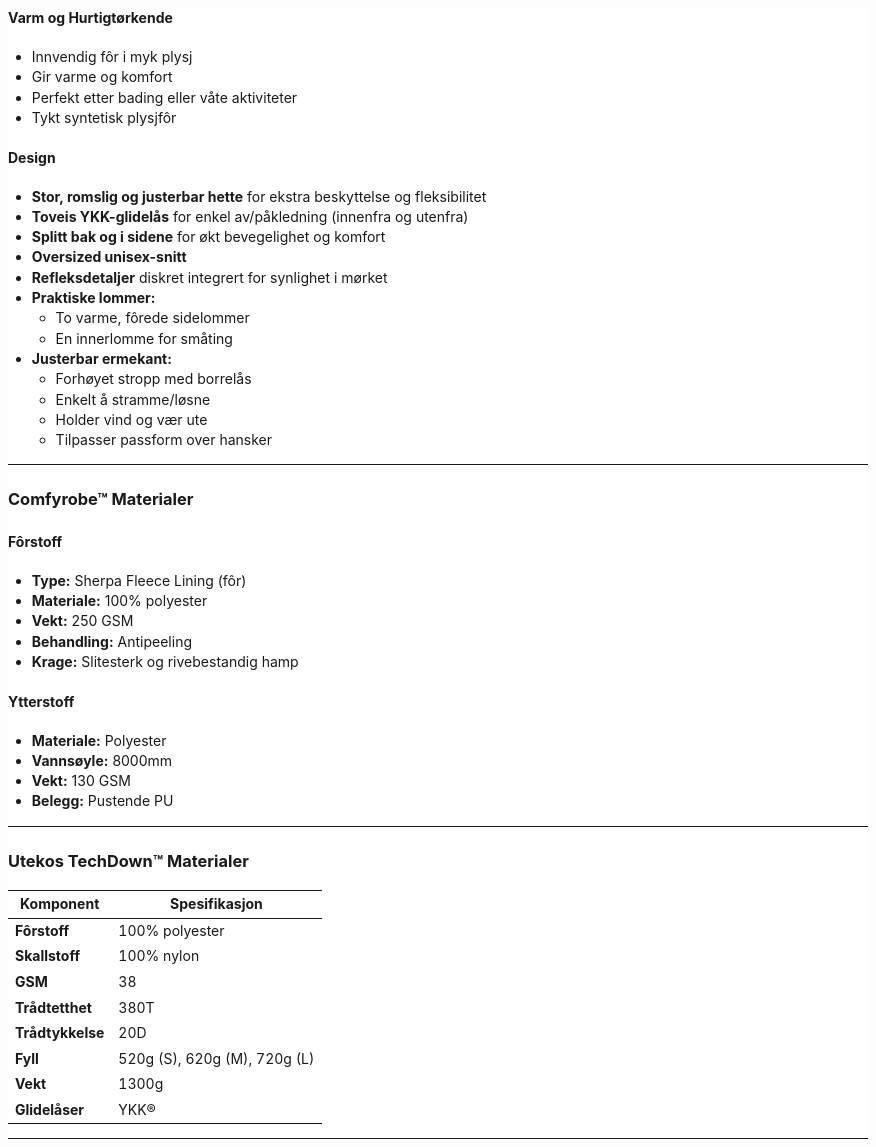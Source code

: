 #### Varm og Hurtigtørkende

- Innvendig fôr i myk plysj
- Gir varme og komfort
- Perfekt etter bading eller våte aktiviteter
- Tykt syntetisk plysjfôr

#### Design

- **Stor, romslig og justerbar hette** for ekstra beskyttelse og fleksibilitet
- **Toveis YKK-glidelås** for enkel av/påkledning (innenfra og utenfra)
- **Splitt bak og i sidene** for økt bevegelighet og komfort
- **Oversized unisex-snitt**
- **Refleksdetaljer** diskret integrert for synlighet i mørket
- **Praktiske lommer:**
  - To varme, fôrede sidelommer
  - En innerlomme for småting
- **Justerbar ermekant:**
  - Forhøyet stropp med borrelås
  - Enkelt å stramme/løsne
  - Holder vind og vær ute
  - Tilpasser passform over hansker

---

### Comfyrobe™ Materialer

#### Fôrstoff

- **Type:** Sherpa Fleece Lining (fôr)
- **Materiale:** 100% polyester
- **Vekt:** 250 GSM
- **Behandling:** Antipeeling
- **Krage:** Slitesterk og rivebestandig hamp

#### Ytterstoff

- **Materiale:** Polyester
- **Vannsøyle:** 8000mm
- **Vekt:** 130 GSM
- **Belegg:** Pustende PU

---

### Utekos TechDown™ Materialer

| Komponent        | Spesifikasjon                |
| ---------------- | ---------------------------- |
| **Fôrstoff**     | 100% polyester               |
| **Skallstoff**   | 100% nylon                   |
| **GSM**          | 38                           |
| **Trådtetthet**  | 380T                         |
| **Trådtykkelse** | 20D                          |
| **Fyll**         | 520g (S), 620g (M), 720g (L) |
| **Vekt**         | 1300g                        |
| **Glidelåser**   | YKK®                        |

---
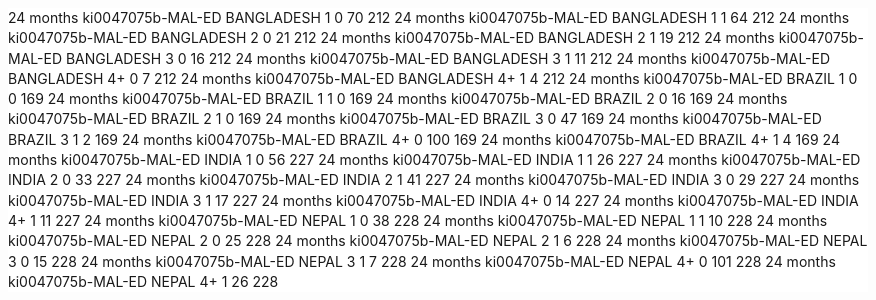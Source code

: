 24 months   ki0047075b-MAL-ED          BANGLADESH                     1               0       70     212
24 months   ki0047075b-MAL-ED          BANGLADESH                     1               1       64     212
24 months   ki0047075b-MAL-ED          BANGLADESH                     2               0       21     212
24 months   ki0047075b-MAL-ED          BANGLADESH                     2               1       19     212
24 months   ki0047075b-MAL-ED          BANGLADESH                     3               0       16     212
24 months   ki0047075b-MAL-ED          BANGLADESH                     3               1       11     212
24 months   ki0047075b-MAL-ED          BANGLADESH                     4+              0        7     212
24 months   ki0047075b-MAL-ED          BANGLADESH                     4+              1        4     212
24 months   ki0047075b-MAL-ED          BRAZIL                         1               0        0     169
24 months   ki0047075b-MAL-ED          BRAZIL                         1               1        0     169
24 months   ki0047075b-MAL-ED          BRAZIL                         2               0       16     169
24 months   ki0047075b-MAL-ED          BRAZIL                         2               1        0     169
24 months   ki0047075b-MAL-ED          BRAZIL                         3               0       47     169
24 months   ki0047075b-MAL-ED          BRAZIL                         3               1        2     169
24 months   ki0047075b-MAL-ED          BRAZIL                         4+              0      100     169
24 months   ki0047075b-MAL-ED          BRAZIL                         4+              1        4     169
24 months   ki0047075b-MAL-ED          INDIA                          1               0       56     227
24 months   ki0047075b-MAL-ED          INDIA                          1               1       26     227
24 months   ki0047075b-MAL-ED          INDIA                          2               0       33     227
24 months   ki0047075b-MAL-ED          INDIA                          2               1       41     227
24 months   ki0047075b-MAL-ED          INDIA                          3               0       29     227
24 months   ki0047075b-MAL-ED          INDIA                          3               1       17     227
24 months   ki0047075b-MAL-ED          INDIA                          4+              0       14     227
24 months   ki0047075b-MAL-ED          INDIA                          4+              1       11     227
24 months   ki0047075b-MAL-ED          NEPAL                          1               0       38     228
24 months   ki0047075b-MAL-ED          NEPAL                          1               1       10     228
24 months   ki0047075b-MAL-ED          NEPAL                          2               0       25     228
24 months   ki0047075b-MAL-ED          NEPAL                          2               1        6     228
24 months   ki0047075b-MAL-ED          NEPAL                          3               0       15     228
24 months   ki0047075b-MAL-ED          NEPAL                          3               1        7     228
24 months   ki0047075b-MAL-ED          NEPAL                          4+              0      101     228
24 months   ki0047075b-MAL-ED          NEPAL                          4+              1       26     228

━━━━━━━━━━━━━━━━━━━━

The answer should consist of all lines from the records above that hold the word "NEPAL".

▸ **ANSWER TO THIS EXERCISE**
24 months   ki0047075b-MAL-ED          NEPAL                          1               0       38     228
24 months   ki0047075b-MAL-ED          NEPAL                          1               1       10     228
24 months   ki0047075b-MAL-ED          NEPAL                          2               0       25     228
24 months   ki0047075b-MAL-ED          NEPAL                          2               1        6     228
24 months   ki0047075b-MAL-ED          NEPAL                          3               0       15     228
24 months   ki0047075b-MAL-ED          NEPAL                          3               1        7     228
24 months   ki0047075b-MAL-ED          NEPAL                          4+              0      101     228
24 months   ki0047075b-MAL-ED          NEPAL                          4+              1       26     228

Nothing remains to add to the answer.